Imprimir acórdão
Processo n.º 595/2011
3ª Secção
Relator: Conselheira Maria Lúcia Amaral
Acordam na 3ª Secção do Tribunal Constitucional
I - Relatório
1. A. instaurou, no Tribunal de Trabalho de Lisboa, ação contra IEP – Instituto de Estradas de Portugal, pedindo que fosse declarado ilícito o despedimento de que fora alvo, e que, consequentemente, fosse o Instituto condenado, i.a., a reintegrá-lo no seu posto de trabalho e a pagar-lhe o que mensalmente processava a seu favor mediante transferência bancária.
Alegava, fundamentalmente, que a entidade empregadora havia lesado o seu direito à ocupação efetiva, visto que se recusara a dar-lhe por escrito ordens relativas ao exercício das funções que, conforme o acordado no contrato individual de trabalho, eram as suas (as de diretor do departamento de recursos humanos). Respondeu o Instituto de Estradas de Portugal, afirmando que, a partir de certa altura, A. faltara consecutivamente ao serviço, não comunicando antecipadamente qualquer falta.
O Tribunal de Trabalho de Lisboa, se bem que considerando parcialmente procedente o pedido apresentado (condenando a ré num dos pedidos feitos pelo autor, cuja identificação é agora irrelevante), não declarou ilícito o despedimento.
Apelou então A. para o Tribunal da Relação de Lisboa, tendo a ré interposto também recurso subordinado para o mesmo Tribunal.
A Relação, decidindo, revogou a sentença recorrida na parte em que esta atendera parcialmente ao pedido apresentado por A.. Quanto ao resto – e, principalmente, quando à ilicitude do despedimento –, manteve o que fora decidido pelo Tribunal de Trabalho de Lisboa.
Interpôs então o autor recurso de revista para o Supremo Tribunal de Justiça.
Nas respetivas alegações, sustentou que dos artigos 1.º, 2º, 20.º, nº4 e 59.º, nº1, alínea b) da Constituição da República – que consagram os princípios da dignidade da pessoa humana e da máxima efetivação dos direitos fundamentais; do processo equitativo e da ocupação efetiva do trabalhador “em condições socialmente dignificantes, de forma a facultar a realização pessoal” – decorria uma conceptualização do Direito do Trabalho que repudiaria, em termos do ónus da prova da ocupação efetiva do trabalhador, a conceção civilista constante, fundamentalmente, dos artigos 516.º do Código do Processo Civil e 342.º, 343.º e 344.º do Código Civil. Por estes motivos, concluía, seria inconstitucional, por violação dos princípios já referidos, a leitura das regras relativas ao ónus da prova, feita pelo acórdão recorrido, visto que esse ónus caberia, in casu e por imposição constitucional, à entidade empregadora.

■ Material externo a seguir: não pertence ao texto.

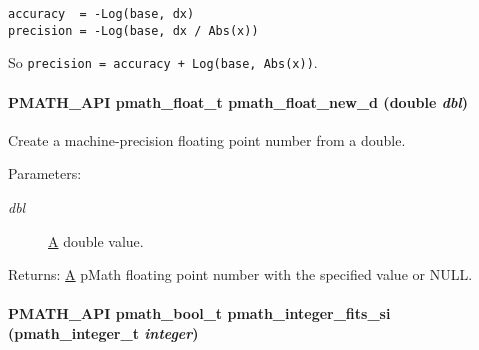 \begin{Code}\begin{verbatim}accuracy  = -Log(base, dx)
precision = -Log(base, dx / Abs(x))
\end{verbatim}
\end{Code}



So {\tt precision = accuracy + Log(base, Abs(x))}. \hypertarget{group__numbers_g5c3beb5316feb510ee46f72f11b49117}{
\paragraph[{pmath\_\-float\_\-new\_\-d}]{\setlength{\rightskip}{0pt plus 5cm}PMATH\_\-API {\bf pmath\_\-float\_\-t} pmath\_\-float\_\-new\_\-d (double {\em dbl})}\hfill}
\label{group__numbers_g5c3beb5316feb510ee46f72f11b49117}


Create a machine-precision floating point number from a double. 

\begin{Desc}
\item[Parameters:]
\begin{description}
\item[{\em dbl}]\hyperlink{class_a}{A} double value. \end{description}
\end{Desc}
\begin{Desc}
\item[Returns:]\hyperlink{class_a}{A} pMath floating point number with the specified value or NULL. \end{Desc}
\hypertarget{group__numbers_gc220e06754067b9ba4a7c823017ad32e}{
\paragraph[{pmath\_\-integer\_\-fits\_\-si}]{\setlength{\rightskip}{0pt plus 5cm}PMATH\_\-API {\bf pmath\_\-bool\_\-t} pmath\_\-integer\_\-fits\_\-si ({\bf pmath\_\-integer\_\-t} {\em integer})}\hfill}
\label{group__numbers_gc220e06754067b9ba4a7c823017ad32e}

2. Por acórdão proferido a 13 de abril de 2011, o Supremo, depois de ter analisado as normas de direito infraconstitucional relativas ao ónus da prova, e de ter concluído que, face a elas, cabia inequivocamente ao autor da ação – que nela alegara estar em situação de inatividade profissional por nenhuma tarefa lhe ter sido distribuída – o ónus de provar a invocada facticidade, por esta incluir facto pretensamente constitutivo do direito que se pretenderia fazer valer em juízo, passou a examinar a questão de constitucionalidade que lhe havia sido colocada. E, quanto a esta, concluiu do seguinte modo:
“Alega o recorrente que o regime civilista do ónus da prova – constante, fundamentalmente, do art.º 516º do Código de Processo Civil e dos art.ºs 342º, 343º e 344º do Código Civil – é, face à conceptualização constitucional do Direito do trabalho (com direta e necessária transposição para o direito processual laboral), materialmente inconstitucional, por contender com o disposto na Constituição e com os princípios nela consignados, designadamente: a) com o art.º 1º (enquanto nele se consagra o “princípio da dignidade da pessoa humana”); b) com o art.º 20º, n.º 4, enquanto nele se consagra o “princípio da judicialidade” – na vertente de “processo equitativo” (base de um verdadeiro direito de justiça, no sentido de um processo justo em que seja garantida a igualdade social na relação laboral); c) com o art.º 59º, n.º 1, b), enquanto contempla, entre os direitos dos trabalhadores, o direito à ocupação efetiva, em “condições socialmente dignificantes, de forma a facultar a realização pessoal”.
Ora, pelos raciocínios que já se expenderam a propósito da questão anteriormente analisada, entende-se que as disposições constitucionais citadas pelo recorrente não implicam um regime de ónus de prova diferente do que resulta da lei civil ordinária, de resto o único que o nosso ordenamento jurídico consagra.
Por outro lado, os princípios da dignidade humana e do processo equitativo são princípios que se aplicam com o mesmo alcance quer em relação ao trabalhador quer em relação ao empregador, sob pena de violação de um outro principio constitucional, que é o princípio da igualdade (art.º 13º da Constituição da República), pelo que não se pode aceitar que os primeiros, quando invocados pelo trabalhador, lhe possam comportar o beneficio da inversão da prova, designadamente na situação do mesmo trabalhador invocar que o empregador lhe negou a ocupação efetiva.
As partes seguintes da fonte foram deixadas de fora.